We literally went door-to-door asking people if they'd be willing to sell their house to us. One particular house was located next to my parents. We knocked on her door and asked if she would consider selling. Believe it or not, the neighbor agreed to sell us her house, and things got lined up with a bank. We were four weeks away from our closing date and seven months pregnant when the neighbor called to say she changed her mind! Maybe that home wasn't the Lord's will for us.

Frazzled, I fell to my knees beside our bed and prayed, "I can't take it anymore, Lord. We must have a sign showing us where we are supposed to be within three days."

Three days later, my grandmother came over and brought me a novena card with an image of St. Faustina on it. Unbeknownst to both of us, it happened to be Oct. 5, the Feast of St. Faustina, Apostle of Divine Mercy. We desperately needed some mercy!

The following morning, our son Max came into our bedroom with yet a different St. Faustina holy card "asking for graces in special needs." He handed it to me, and I realized we were being prompted to trust more.

Tom and I prayed these novenas with the family and continued to look at houses only to find absolutely nothing. Our closing date was a week away, and I was due in a month.

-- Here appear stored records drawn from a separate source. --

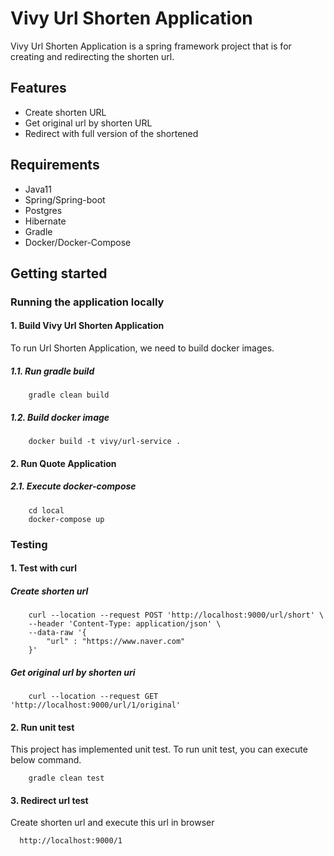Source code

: # Vivy Url Shorten Application

Vivy Url Shorten Application is a spring framework project that is for creating and redirecting the shorten url.

## Features
- Create shorten URL
- Get original url by shorten URL
- Redirect with full version of the shortened

## Requirements
* Java11
* Spring/Spring-boot
* Postgres
* Hibernate
* Gradle
* Docker/Docker-Compose

## Getting started

### Running the application locally

#### 1. Build Vivy Url Shorten Application

To run Url Shorten Application, we need to build docker images.

##### 1.1. Run gradle build
```
    gradle clean build
```

##### 1.2. Build docker image
```
    docker build -t vivy/url-service .
```

#### 2. Run Quote Application

##### 2.1. Execute docker-compose
```
    cd local
    docker-compose up
```
### Testing

#### 1. Test with curl
##### Create shorten url
```
    curl --location --request POST 'http://localhost:9000/url/short' \
    --header 'Content-Type: application/json' \
    --data-raw '{
        "url" : "https://www.naver.com"
    }'
```

##### Get original url by shorten uri

```
    curl --location --request GET 'http://localhost:9000/url/1/original'
```

#### 2. Run unit test

This project has implemented unit test.
To run unit test, you can execute below command.
```
    gradle clean test 
```

#### 3. Redirect url test

Create shorten url and execute this url in browser
```
  http://localhost:9000/1
```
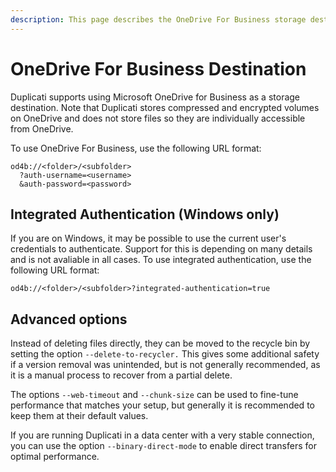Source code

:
 ```yaml
---
description: This page describes the OneDrive For Business storage destination
---
```


# OneDrive For Business Destination

Duplicati supports using Microsoft OneDrive for Business as a storage destination. Note that Duplicati stores compressed and encrypted volumes on OneDrive and does not store files so they are individually accessible from OneDrive.

To use OneDrive For Business, use the following URL format:

```
od4b://<folder>/<subfolder>
  ?auth-username=<username>
  &auth-password=<password>
```

## Integrated Authentication (Windows only)

If you are on Windows, it may be possible to use the current user's credentials to authenticate. Support for this is depending on many details and is not avaliable in all cases. To use integrated authentication, use the following URL format:

```
od4b://<folder>/<subfolder>?integrated-authentication=true
```

## Advanced options

Instead of deleting files directly, they can be moved to the recycle bin by setting the option `--delete-to-recycler.` This gives some additional safety if a version removal was unintended, but is not generally recommended, as it is a manual process to recover from a partial delete.&#x20;

The options `--web-timeout` and `--chunk-size` can be used to fine-tune performance that matches your setup, but generally it is recommended to keep them at their default values.

If you are running Duplicati in a data center with a very stable connection, you can use the option `--binary-direct-mode` to enable direct transfers for optimal performance.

Our belongings sat in a storage facility, and we were living out of backpacks, waiting, praying, trying to trust. To say tensions were high would be an understatement!

Finally, on Friday, Oct. 7, the Feast of Our Lady of the Rosary, we packed our kids up and went to morning Mass. We had nothing left in us but to sit before the Eucharist begging. The priest's homily was about the Rosary "changing the winds" and changing hearts in the Battle of Lepanto. He urged the congregation to keep persisting and praying the Rosary. The rest of that day something inside me kept insisting that if the Rosary could change the tide of an enormous battle, then surely the Rosary could change our circumstances, too!

With renewed trust in God's Providence, we called up the neighbor of my parents and asked her to reconsider. Tom offered a little more than our original price. After he hung up, we spent the rest of the day praying six Rosaries. It was part of a rush Rosary novena. Yes, we prayed nine Rosaries for a change of heart. Two days later, when we finished the ninth Rosary, the neighbor called us back accepting our offer! Saint Faustina had prompted us to trust. She led us straight to Our Lady, and then a miracle happened. Truly no battle is too small or unworthy of the power of the Rosary!